Your conscious mind and your unconscious mind: Two modes of operation
If you’ve ever wondered how the human mind works, you’ll be interested to know that it does so basically in two ways: Consciously and unconsciously. And it’s the unconscious mind that’s the most fascinating, as much of what you do every day is automatically carried out by it.
The Journal of the Association for Psychological Science points out that this may surprise you a bit, as we still carry some biases about this psychological construct. Thinking of the term “unconscious” almost instantly brings the theories of Sigmund Freud to mind.
The truth is that this mental layer brings together all those automatic tasks that we carry out frequently and that don’t require active and conscious information processing. What’s more, Neuroscience of Consciousness points out that we even incorporate very simple learning thanks to this mechanism. The following are the distinctions between your conscious and unconscious mind:
Functions of the conscious mind:
- Self-awareness
- Working memory
- Impulse control
- Decision-making
- Emotional self-control
- Imagination and creativity
- Problem resolution
- Logical reasoning and reflection
Intuition is a process that our unconscious mind carries out by storing all our experiences. Thanks to it, we make quick decisions at certain times.

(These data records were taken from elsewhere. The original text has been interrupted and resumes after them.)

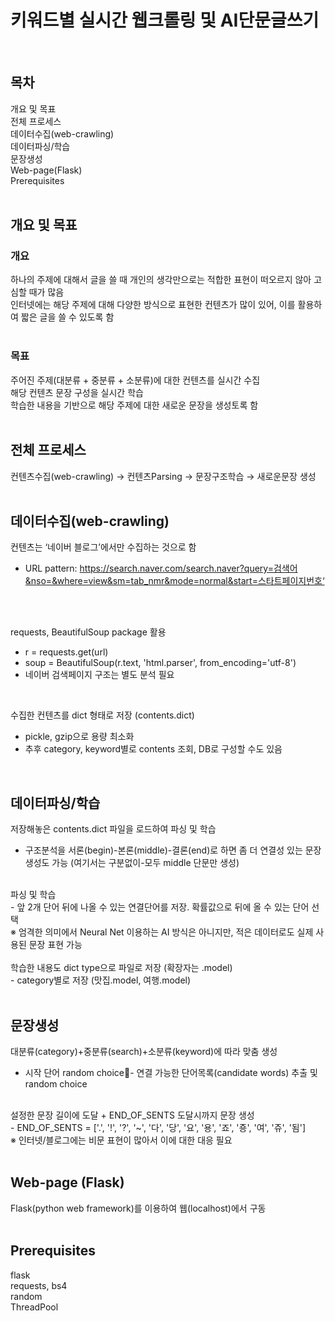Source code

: # 키워드별 실시간 웹크롤링 및 AI단문글쓰기
<br>

## 목차<br>
개요 및 목표<br>
전체 프로세스<br>
데이터수집(web-crawling)<br>
데이터파싱/학습<br>
문장생성<br>
Web-page(Flask)<br>
Prerequisites<br>
<br>

## 개요 및 목표<br>
### 개요<br>
하나의 주제에 대해서 글을 쓸 때 개인의 생각만으로는 적합한 표현이 떠오르지 않아 고심할 때가 많음<br>
인터넷에는 해당 주제에 대해 다양한 방식으로 표현한 컨텐츠가 많이 있어, 이를 활용하여 짧은 글을 쓸 수 있도록 함<br>
<br>
### 목표<br>
주어진 주제(대분류 + 중분류 + 소분류)에 대한 컨텐츠를 실시간 수집<br>
해당 컨텐츠 문장 구성을 실시간 학습<br>
학습한 내용을 기반으로 해당 주제에 대한 새로운 문장을 생성토록 함<br>
<br>

## 전체 프로세스<br>
컨텐츠수집(web-crawling) → 컨텐츠Parsing → 문장구조학습 → 새로운문장 생성<br>
<br>

## 데이터수집(web-crawling) <br>
컨텐츠는 ‘네이버 블로그’에서만 수집하는 것으로 함<br>
- URL pattern: https://search.naver.com/search.naver?query=검색어&nso=&where=view&sm=tab_nmr&mode=normal&start=스타트페이지번호‘
 <br>
 <br>
 
 requests, BeautifulSoup package 활용<br>
 - r = requests.get(url) <br>
 - soup = BeautifulSoup(r.text, 'html.parser', from_encoding='utf-8') <br>
 - 네이버 검색페이지 구조는 별도 분석 필요<br>
 <br>
 
수집한 컨텐츠를 dict 형태로 저장 (contents.dict)<br>
 - pickle, gzip으로 용량 최소화<br>
 - 추후 category, keyword별로 contents 조회, DB로 구성할 수도 있음<br>
 <br>
 
 ## 데이터파싱/학습<br>
저장해놓은 contents.dict 파일을 로드하여 파싱 및 학습<br>
- 구조분석을 서론(begin)-본론(middle)-결론(end)로 하면 좀 더 연결성 있는 문장 생성도 가능 (여기서는 구분없이-모두 middle 단문만 생성)<br>
<br>
파싱 및 학습<br>
- 앞 2개 단어 뒤에 나올 수 있는 연결단어를 저장. 확률값으로 뒤에 올 수 있는 단어 선택<br>
※ 엄격한 의미에서 Neural Net 이용하는 AI 방식은 아니지만, 적은 데이터로도 실제 사용된 문장 표현 가능<br>
<br>
학습한 내용도 dict type으로 파일로 저장 (확장자는 .model)<br>
- category별로 저장 (맛집.model, 여행.model)<br>
<br>

 ## 문장생성<br>
대분류(category)+중분류(search)+소분류(keyword)에 따라 맞춤 생성<br>
- 시작 단어 random choice- 연결 가능한 단어목록(candidate words) 추출 및 random choice<br>
<br>
설정한 문장 길이에 도달 + END_OF_SENTS 도달시까지 문장 생성<br>
- END_OF_SENTS = ['.', '!', '?', '~', '다', '당', '요', '용', '죠', '죵', '여', '쥬', '됨']<br>
  ※ 인터넷/블로그에는 비문 표현이 많아서 이에 대한 대응 필요<br>
  <br>

## Web-page (Flask)<br>
Flask(python web framework)를 이용하여 웹(localhost)에서 구동<br>
<br>

## Prerequisites<br>
flask<br>
requests, bs4<br>
random<br>
ThreadPool<br>



  



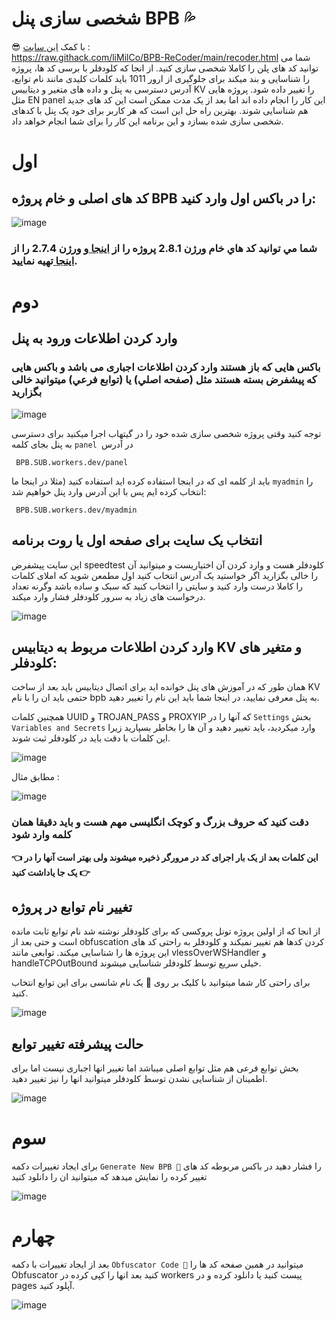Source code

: 
# شخصی سازی پنل BPB 💦
😎 با کمک [این سایت](https://raw.githack.com/liMilCo/BPB-ReCoder/main/recoder.html) :   
https://raw.githack.com/liMilCo/BPB-ReCoder/main/recoder.html
شما می توانید کد های پلن را کاملا شخصی سازی کنید.
از انجا که کلودفلر با برسی کد ها، پروژه را شناسایی و بند میکند برای جلوگیری از ارور 1011 باید کلمات کلیدی مانند نام توابع، آدرس دسترسی به پنل و داده های متغیر و دیتابیس KV را تغییر داده شود. پروژه هایی مثل EN panel این کار را انجام داده اند اما بعد از یک مدت ممکن است این کد های جدید هم شناسایی شوند. بهترین راه حل این است که هر کاربر برای خود یک پنل با کدهای شخصی سازی شده بسازد و این برنامه این کار را برای شما انجام خواهد داد.


# اول

## کد های اصلی و خام پروژه BPB را در باکس اول وارد کنید:
![image](https://github.com/user-attachments/assets/145586fd-7520-4c44-b2b7-8f8acddbb87e)
### شما مي توانيد کد هاي خام ورژن 2.8.1 پروژه را از [اينجا ](https://raw.githubusercontent.com/liMilCo/BPB-ReCoder/main/worker.2.8.1.js)و ورژن 2.7.4 را از [اينجا ](https://github.com/bia-pain-bache/BPB-Worker-Panel/releases/download/v2.7.4/worker.js)تهيه نماييد.


# دوم


## وارد کردن اطلاعات ورود به پنل

### باکس هایی که باز هستند وارد کردن اطلاعات اجباری می باشد و باکس هایی که پیشفرض بسته هستند مثل (صفحه اصلي) یا (توابع فرعي) میتوانید خالی بگزارید

![image](https://github.com/user-attachments/assets/888f7e7e-d0c7-47ac-999d-85462e112b41)

توجه کنید وقتی پروژه شخصی سازی شده خود را در گیتهاب اجرا میکنید برای دسترسی به پنل بجای کلمه `panel `در آدرس

` BPB.SUB.workers.dev/panel`

باید از کلمه ای که در اینجا استفاده کرده اید استفاده کنید (مثلا در اینجا ما `myadmin` را انتخاب کرده ایم پس با این آدرس وارد پنل خواهیم شد:

` BPB.SUB.workers.dev/myadmin`

## انتخاب یک سایت برای صفحه اول یا روت برنامه
این سایت پیشفرض speedtest کلودفلر هست و وارد کردن آن اختیاریست و میتوانید آن را خالی بگزارید
اگر خواستید یک آدرس انتخاب کنید اول مطمعن شوید که املای کلمات را کاملا درست وارد کنید و سایتی را انتخاب کنید که سبک و ساده باشد وگرنه تعداد درخواست های زیاد به سرور کلودفلر فشار وارد میکند.

![image](https://github.com/user-attachments/assets/bbc0210f-b224-4e47-8181-bd1a7ec73153)


## وارد کردن اطلاعات مربوط به دیتابیس KV و متغیر های کلودفلر:

همان طور که در آموزش های پنل خوانده اید برای اتصال دیتابیس باید بعد از ساخت KV حتمی باید ان را با نام bpb به پنل معرفی نمایید، در اینجا شما باید این نام را تغییر دهید.

همچنین کلمات UUID و TROJAN_PASS و PROXYIP که آنها را در `Settings` بخش `Variables and Secrets`  وارد میکردید، باید تغییر دهید و آن ها را بخاطر بسپارید زیرا این کلمات با دقت باید در کلودفلر ثبت شوند.

![image](https://github.com/user-attachments/assets/f6c99917-6a5a-4c6e-8c16-aeec8bde6a52)

مطابق مثال :

![image](https://github.com/user-attachments/assets/8a38f229-5ec7-40d7-842f-1293acef5598)

### دقت کنید که حروف بزرگ و کوچک انگلیسی مهم هست و باید دقیقا همان کلمه وارد شود

**👈 این کلمات بعد از یک بار اجرای کد در مرورگر ذخیره میشوند ولی بهتر است آنها را در یک جا یاداشت کنید 👉**

## تغییر نام توابع در پروژه
از انجا که از اولین پروژه تونل پروکسی که برای کلودفلر نوشته شد نام توابع ثابت مانده است و حتی بعد از obfuscation کردن کدها هم تغییر نمیکند و کلودفلر به راحتی کد های این پروژه ها را شناسایی میکند. توابعی مانند vlessOverWSHandler و handleTCPOutBound خیلی سریع توسط کلودفلر شناسایی میشوند.

برای راحتی کار شما میتوانید با کلیک بر روی 🎁 یک نام شانسی برای این توابع انتخاب کنید.

![image](https://github.com/user-attachments/assets/8c64c378-d206-4fd1-9aa4-b028da7e34e1)


## حالت پیشرفته تغییر توابع

بخش توابع فرعی هم مثل توابع اصلی میباشد اما تغییر انها اجباری نیست اما برای اطمینان از شناسایی نشدن توسط کلودفلر میتوانید انها را نیز تغییر دهید.


![image](https://github.com/user-attachments/assets/61ae844b-0d00-4b99-9713-a1d7ff9b16bd)


# سوم

برای ایجاد تغییرات دکمه  `Generate New BPB 🌊` را فشار دهید
در باکس مربوطه کد های تغییر کرده را نمایش میدهد که میتوانید ان را دانلود کنید

![image](https://github.com/user-attachments/assets/399fa6d6-7873-42db-8b3c-371f99a79952)

# چهارم 
بعد از ایجاد تغییرات با دکمه `Obfuscator Code 💨` میتوانید در همین صفحه کد ها را Obfuscator کنید
بعد انها را کپی کرده در workers پیست کنید یا دانلود کرده و در pages آپلود کنید.

![image](https://github.com/user-attachments/assets/4b5aa91a-1998-4e11-9236-d993a8fcca42)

Functions of the unconscious mind
- Intuition.
- Memory storage.
- Some learning, such as that which is based on the association of stimuli.
- Automatic processing of information, such as facial and pattern recognition, as well as received stimuli.
- Habit processing and motor skills. An example of this is learning to write or riding a bicycle. Once we practice enough, these activities are carried out automatically and unconsciously.
Discover also: 1899: A Journey into the Depths of the Human Mind
Theories about how the human mind works
Science still doesn’t know exactly how the human mind works. We continue to debate this issue with a great diversity of approaches and perspectives, and experts fail to come to a clear and rigorous consensus. For example, we can recall what happened regarding the book How the Mind Works by Stephen Pinker.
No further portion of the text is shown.